WORK INSTRUCTIONS
Using the records below, transcribe word for word the stretch from the line that contains "Finholm from USA." through the line that contains "the Gods, Utah.", both end lines included, and nothing else.

EXTRACTED DATA
----
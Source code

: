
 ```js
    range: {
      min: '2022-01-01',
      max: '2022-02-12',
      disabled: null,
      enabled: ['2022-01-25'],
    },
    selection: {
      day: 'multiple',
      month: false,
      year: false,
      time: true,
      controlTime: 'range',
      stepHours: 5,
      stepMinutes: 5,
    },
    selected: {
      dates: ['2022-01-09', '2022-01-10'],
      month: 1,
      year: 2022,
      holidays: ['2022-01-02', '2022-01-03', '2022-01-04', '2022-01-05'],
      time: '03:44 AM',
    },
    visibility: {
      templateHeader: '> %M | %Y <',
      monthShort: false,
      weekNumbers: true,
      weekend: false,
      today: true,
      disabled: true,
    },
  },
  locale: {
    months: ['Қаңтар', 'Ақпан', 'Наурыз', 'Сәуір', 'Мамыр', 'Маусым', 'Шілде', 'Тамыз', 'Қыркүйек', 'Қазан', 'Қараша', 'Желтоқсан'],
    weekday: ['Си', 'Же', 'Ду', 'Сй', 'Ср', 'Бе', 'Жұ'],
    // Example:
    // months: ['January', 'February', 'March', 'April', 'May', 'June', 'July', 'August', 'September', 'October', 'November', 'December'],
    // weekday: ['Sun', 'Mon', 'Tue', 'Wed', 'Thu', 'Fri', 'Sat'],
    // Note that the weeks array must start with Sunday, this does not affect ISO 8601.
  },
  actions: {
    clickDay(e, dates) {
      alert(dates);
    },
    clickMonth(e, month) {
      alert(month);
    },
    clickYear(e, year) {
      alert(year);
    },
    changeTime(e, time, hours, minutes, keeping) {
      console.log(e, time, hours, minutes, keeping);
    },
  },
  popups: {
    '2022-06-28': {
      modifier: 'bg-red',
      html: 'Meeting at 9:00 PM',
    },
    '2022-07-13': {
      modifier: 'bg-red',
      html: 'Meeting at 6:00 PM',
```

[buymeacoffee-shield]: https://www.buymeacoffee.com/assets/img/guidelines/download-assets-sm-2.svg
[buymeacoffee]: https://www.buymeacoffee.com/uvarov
----
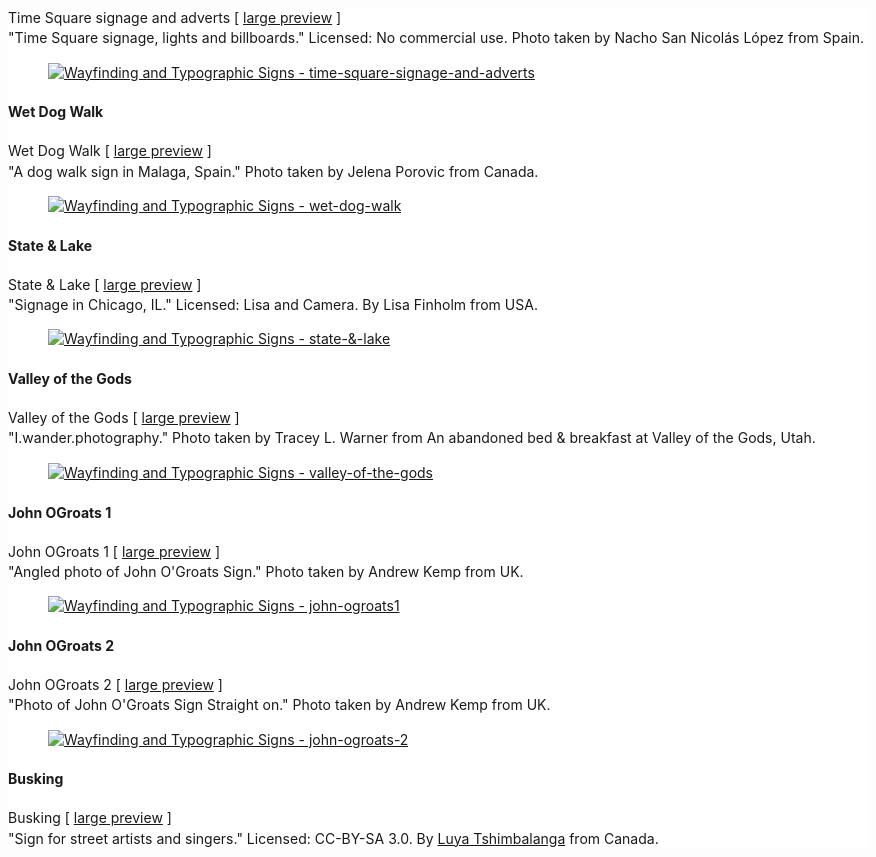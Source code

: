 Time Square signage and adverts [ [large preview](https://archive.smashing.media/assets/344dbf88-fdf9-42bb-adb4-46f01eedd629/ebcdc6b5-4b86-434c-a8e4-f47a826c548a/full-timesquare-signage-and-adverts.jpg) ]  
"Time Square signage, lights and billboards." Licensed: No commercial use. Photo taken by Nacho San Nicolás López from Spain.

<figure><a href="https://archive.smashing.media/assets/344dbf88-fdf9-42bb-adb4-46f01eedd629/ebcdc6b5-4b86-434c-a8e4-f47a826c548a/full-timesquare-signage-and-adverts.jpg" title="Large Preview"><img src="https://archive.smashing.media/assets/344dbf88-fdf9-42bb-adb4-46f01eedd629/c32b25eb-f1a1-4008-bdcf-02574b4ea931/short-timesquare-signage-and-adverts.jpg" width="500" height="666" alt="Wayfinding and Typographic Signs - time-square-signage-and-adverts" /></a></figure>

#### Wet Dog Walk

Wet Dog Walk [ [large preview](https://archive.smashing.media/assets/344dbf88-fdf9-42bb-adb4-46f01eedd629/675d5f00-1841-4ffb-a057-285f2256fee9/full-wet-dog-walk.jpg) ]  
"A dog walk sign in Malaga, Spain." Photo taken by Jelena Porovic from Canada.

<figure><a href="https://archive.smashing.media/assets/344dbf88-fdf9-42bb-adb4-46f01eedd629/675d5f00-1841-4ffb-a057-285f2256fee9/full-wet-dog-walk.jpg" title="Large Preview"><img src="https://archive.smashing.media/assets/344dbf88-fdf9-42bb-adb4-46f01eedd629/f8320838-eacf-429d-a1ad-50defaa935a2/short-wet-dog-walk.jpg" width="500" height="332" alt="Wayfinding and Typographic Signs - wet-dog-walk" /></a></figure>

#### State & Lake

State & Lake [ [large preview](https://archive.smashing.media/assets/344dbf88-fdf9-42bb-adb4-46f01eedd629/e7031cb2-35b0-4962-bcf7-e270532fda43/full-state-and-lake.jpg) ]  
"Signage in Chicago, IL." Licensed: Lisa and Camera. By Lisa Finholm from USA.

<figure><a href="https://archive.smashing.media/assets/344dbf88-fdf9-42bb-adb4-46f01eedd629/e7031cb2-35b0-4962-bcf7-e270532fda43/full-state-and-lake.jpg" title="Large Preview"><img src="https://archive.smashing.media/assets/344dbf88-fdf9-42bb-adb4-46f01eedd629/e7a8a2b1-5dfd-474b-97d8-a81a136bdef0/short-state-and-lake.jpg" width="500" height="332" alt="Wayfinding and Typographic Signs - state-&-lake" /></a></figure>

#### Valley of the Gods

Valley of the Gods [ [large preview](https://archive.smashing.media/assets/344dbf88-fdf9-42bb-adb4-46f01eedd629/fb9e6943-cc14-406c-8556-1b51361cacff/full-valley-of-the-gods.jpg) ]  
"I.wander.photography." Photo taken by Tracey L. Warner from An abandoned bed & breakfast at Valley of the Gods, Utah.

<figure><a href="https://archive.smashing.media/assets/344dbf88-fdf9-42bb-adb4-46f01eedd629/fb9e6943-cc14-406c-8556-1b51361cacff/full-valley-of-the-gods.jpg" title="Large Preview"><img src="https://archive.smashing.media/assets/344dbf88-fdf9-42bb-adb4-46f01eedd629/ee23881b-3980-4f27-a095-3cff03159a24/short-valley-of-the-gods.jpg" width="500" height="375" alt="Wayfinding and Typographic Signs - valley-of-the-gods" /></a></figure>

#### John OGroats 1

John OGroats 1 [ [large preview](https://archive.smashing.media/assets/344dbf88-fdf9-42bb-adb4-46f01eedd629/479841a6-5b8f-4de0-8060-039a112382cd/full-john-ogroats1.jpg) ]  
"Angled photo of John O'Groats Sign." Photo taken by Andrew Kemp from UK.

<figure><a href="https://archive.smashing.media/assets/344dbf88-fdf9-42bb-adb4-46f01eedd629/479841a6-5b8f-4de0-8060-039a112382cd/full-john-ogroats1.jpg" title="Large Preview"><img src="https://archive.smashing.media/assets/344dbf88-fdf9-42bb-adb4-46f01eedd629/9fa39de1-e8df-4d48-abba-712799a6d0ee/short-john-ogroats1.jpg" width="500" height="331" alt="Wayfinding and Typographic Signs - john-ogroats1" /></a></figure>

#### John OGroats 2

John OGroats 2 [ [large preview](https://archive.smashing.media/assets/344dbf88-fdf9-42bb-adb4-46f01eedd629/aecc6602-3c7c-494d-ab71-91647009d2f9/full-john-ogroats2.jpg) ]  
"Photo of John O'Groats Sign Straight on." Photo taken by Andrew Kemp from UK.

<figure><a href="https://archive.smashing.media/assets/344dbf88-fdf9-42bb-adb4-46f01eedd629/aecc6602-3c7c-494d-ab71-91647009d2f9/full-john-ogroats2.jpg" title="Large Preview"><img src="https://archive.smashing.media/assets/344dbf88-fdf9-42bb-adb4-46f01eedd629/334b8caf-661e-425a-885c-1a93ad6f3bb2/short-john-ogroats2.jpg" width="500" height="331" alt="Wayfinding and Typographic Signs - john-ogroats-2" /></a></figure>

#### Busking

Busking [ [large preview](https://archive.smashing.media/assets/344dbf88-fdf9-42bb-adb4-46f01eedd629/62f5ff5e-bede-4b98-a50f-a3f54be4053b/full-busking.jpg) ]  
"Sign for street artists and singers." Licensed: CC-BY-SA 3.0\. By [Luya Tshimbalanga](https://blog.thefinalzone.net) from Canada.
----
EXERCISE RESULT
"Signage in Chicago, IL." Licensed: Lisa and Camera. By Lisa Finholm from USA.

<figure><a href="https://archive.smashing.media/assets/344dbf88-fdf9-42bb-adb4-46f01eedd629/e7031cb2-35b0-4962-bcf7-e270532fda43/full-state-and-lake.jpg" title="Large Preview"><img src="https://archive.smashing.media/assets/344dbf88-fdf9-42bb-adb4-46f01eedd629/e7a8a2b1-5dfd-474b-97d8-a81a136bdef0/short-state-and-lake.jpg" width="500" height="332" alt="Wayfinding and Typographic Signs - state-&-lake" /></a></figure>

#### Valley of the Gods

Valley of the Gods [ [large preview](https://archive.smashing.media/assets/344dbf88-fdf9-42bb-adb4-46f01eedd629/fb9e6943-cc14-406c-8556-1b51361cacff/full-valley-of-the-gods.jpg) ]  
"I.wander.photography." Photo taken by Tracey L. Warner from An abandoned bed & breakfast at Valley of the Gods, Utah.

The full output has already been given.